How to Scrape Naver: Korean Search Engine Data Extraction
Naver dominates the South Korean internet. with over 60% search market share in Korea, it is the gateway to the Korean digital economy. unlike Google, Naver operates as a closed ecosystem with its own blog platform (Naver Blog), shopping mall (Naver Shopping), knowledge base (Naver Knowledge iN), and news aggregation. for anyone doing SEO, market research, or competitor analysis in the Korean market, Naver data is essential.
this guide covers how to scrape Naver’s search results, shopping data, blog content, and trending keywords using Python with proper proxy configuration for Korean geo-targeting.
Understanding Naver’s Structure
Naver is not just a search engine. it is a platform with multiple integrated services:
- Naver Search: web search results, blended with Naver’s own content
- Naver Shopping: product listings and price comparison
- Naver Blog: user-generated blog content (heavily featured in search results)
- Naver Cafe: community forums
- Naver News: aggregated news from Korean publishers
- Naver Knowledge iN: Q&A platform similar to Quora
- Naver Maps: mapping and local business data
- Naver DataLab: search trend analytics (similar to Google Trends)
each service has different scraping requirements and challenges.
Setting Up Korean Proxies
Naver serves different content based on your geographic location. to get authentic Korean search results, you need Korean IP addresses:
import httpx
# Korean proxy configuration
PROXY_CONFIGS = {
# residential proxies with Korean targeting
"smartproxy_kr": "http://user:pass@gate.smartproxy.com:7777", # add country=kr
"bright_data_kr": "http://user-country-kr:pass@brd.superproxy.io:22225",
"oxylabs_kr": "http://user-country-kr:pass@pr.oxylabs.io:7777"
}
async def test_proxy_location(proxy_url: str) -> dict:
"""verify proxy is routing through Korea."""

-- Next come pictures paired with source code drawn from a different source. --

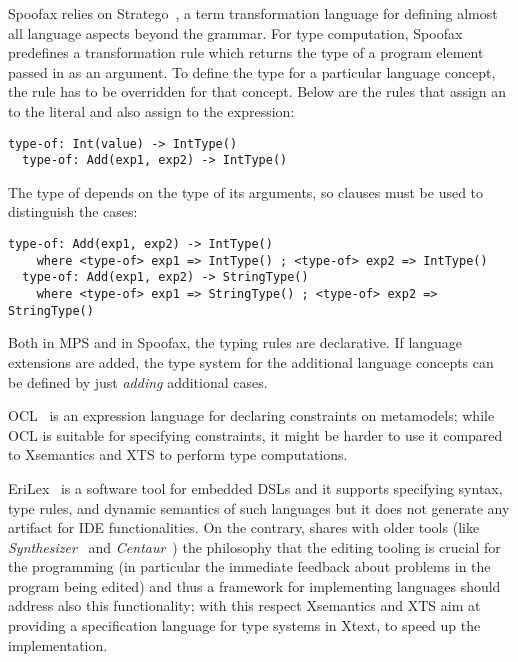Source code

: 
Spoofax relies on Stratego~\cite{Stratego2008}, a term transformation language
for defining almost all language aspects beyond the grammar. For type computation,
Spoofax predefines a transformation rule  which returns the type of
a program element passed in as an argument. To define the type for a
particular language concept, the  rule has to be overridden for that
concept. Below are the rules that assign an  to the
 literal and also assign  to the  expression:

\begin{lstlisting}[language=Spoofax]
  type-of: Int(value) -> IntType()
  type-of: Add(exp1, exp2) -> IntType()
\end{lstlisting}

The type of  depends on the type of its arguments, so  clauses
must be used to distinguish the cases:

\begin{lstlisting}[language=Spoofax]
  type-of: Add(exp1, exp2) -> IntType()
    where <type-of> exp1 => IntType() ; <type-of> exp2 => IntType()
  type-of: Add(exp1, exp2) -> StringType()
    where <type-of> exp1 => StringType() ; <type-of> exp2 => StringType()
\end{lstlisting}

Both in MPS and in Spoofax, the typing rules are declarative. If language
extensions are added, the type system for the additional language concepts can be defined by
just \emph{adding} additional cases.










OCL~\cite{WarmerKleppe99,OCLOMG} is an expression language for declaring
constraints on metamodels; while OCL is suitable for specifying constraints, it
might be harder to use it compared to Xsemantics and XTS to perform type
computations.

EriLex~\cite{EriLex} is a software tool for embedded DSLs and it supports
specifying syntax, type rules, and dynamic semantics of such languages but it
does not generate any artifact for IDE functionalities.
On the contrary, \xtext{} shares with older tools (like
\emph{Synthesizer}~\cite{Synthesizer} and \emph{Centaur}~\cite{Centaur}) the
philosophy that the editing tooling is crucial for the programming (in
particular the immediate feedback about problems in the program being edited)
and thus a framework for implementing languages should address also this
functionality; with this respect Xsemantics and XTS aim at providing a
specification language for type systems in Xtext, to speed up the
implementation.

async with httpx.AsyncClient(proxies={"all://": proxy_url}, timeout=15) as client:
response = await client.get("https://ipinfo.io/json")
data = response.json()
print(f"IP: {data.get('ip')}, Country: {data.get('country')}, City: {data.get('city')}")
return data
most major proxy providers support Korean residential IPs. make sure to specify Korea (KR) as the target country in your proxy configuration. without Korean IPs, Naver may serve limited results or block your requests entirely.
Scraping Naver Search Results
Using the Naver Search API (Official)
Naver offers an official Search API through the Naver Developers platform. this is the cleanest approach:
import httpx
import json
class NaverSearchAPI:
"""official Naver Search API client."""
def __init__(self, client_id: str, client_secret: str):
self.client_id = client_id
self.client_secret = client_secret
self.base_url = "https://openapi.naver.com/v1/search"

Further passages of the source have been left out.